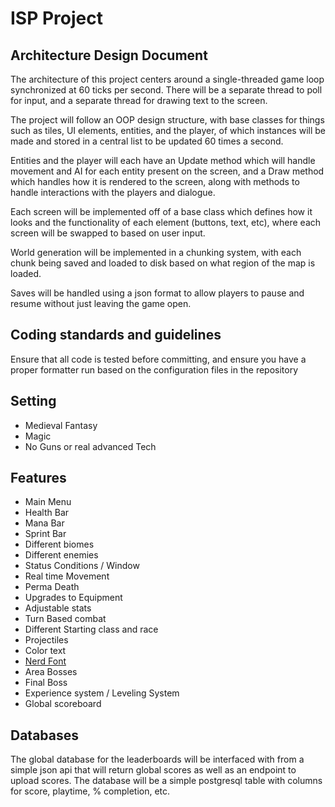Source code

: ﻿# ISP Project

## Architecture Design Document
The architecture of this project centers around a single-threaded game loop synchronized at 60 ticks per second. There will be a separate thread to poll for input, and a separate thread for drawing text to the screen.

The project will follow an OOP design structure, with base classes for things such as tiles, UI elements, entities, and the player, of which instances will be made and stored in a central list to be updated 60 times a second.

Entities and the player will each have an Update method which will handle movement and AI for each entity present on the screen, and a Draw method which handles how it is rendered to the screen, along with methods to handle interactions with the players and dialogue.

Each screen will be implemented off of a base class which defines how it looks and the functionality of each element (buttons, text, etc), where each screen will be swapped to based on user input.

World generation will be implemented in a chunking system, with each chunk being saved and loaded to disk based on what region of the map is loaded.

Saves will be handled using a json format to allow players to pause and resume without just leaving the game open.

## Coding standards and guidelines
Ensure that all code is tested before committing, and ensure you have a proper formatter run based on the configuration files in the repository

## Setting
- Medieval Fantasy
- Magic
- No Guns or real advanced Tech

## Features
- Main Menu
- Health Bar
- Mana Bar
- Sprint Bar
- Different biomes
- Different enemies
- Status Conditions / Window
- Real time Movement
- Perma Death
- Upgrades to Equipment
- Adjustable stats
- Turn Based combat
- Different Starting class and race
- Projectiles
- Color text
- [Nerd Font](https://www.nerdfonts.com/)
- Area Bosses
- Final Boss
- Experience system / Leveling System
- Global scoreboard

## Databases
The global database for the leaderboards will be interfaced with from a simple json api that will return global scores as well as an endpoint to upload scores. The database will be a simple postgresql table with columns for score, playtime, % completion, etc.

==*==

Please copy each line of the records above in which the word "players" can be found.

Entities and the player will each have an Update method which will handle movement and AI for each entity present on the screen, and a Draw method which handles how it is rendered to the screen, along with methods to handle interactions with the players and dialogue.
Saves will be handled using a json format to allow players to pause and resume without just leaving the game open.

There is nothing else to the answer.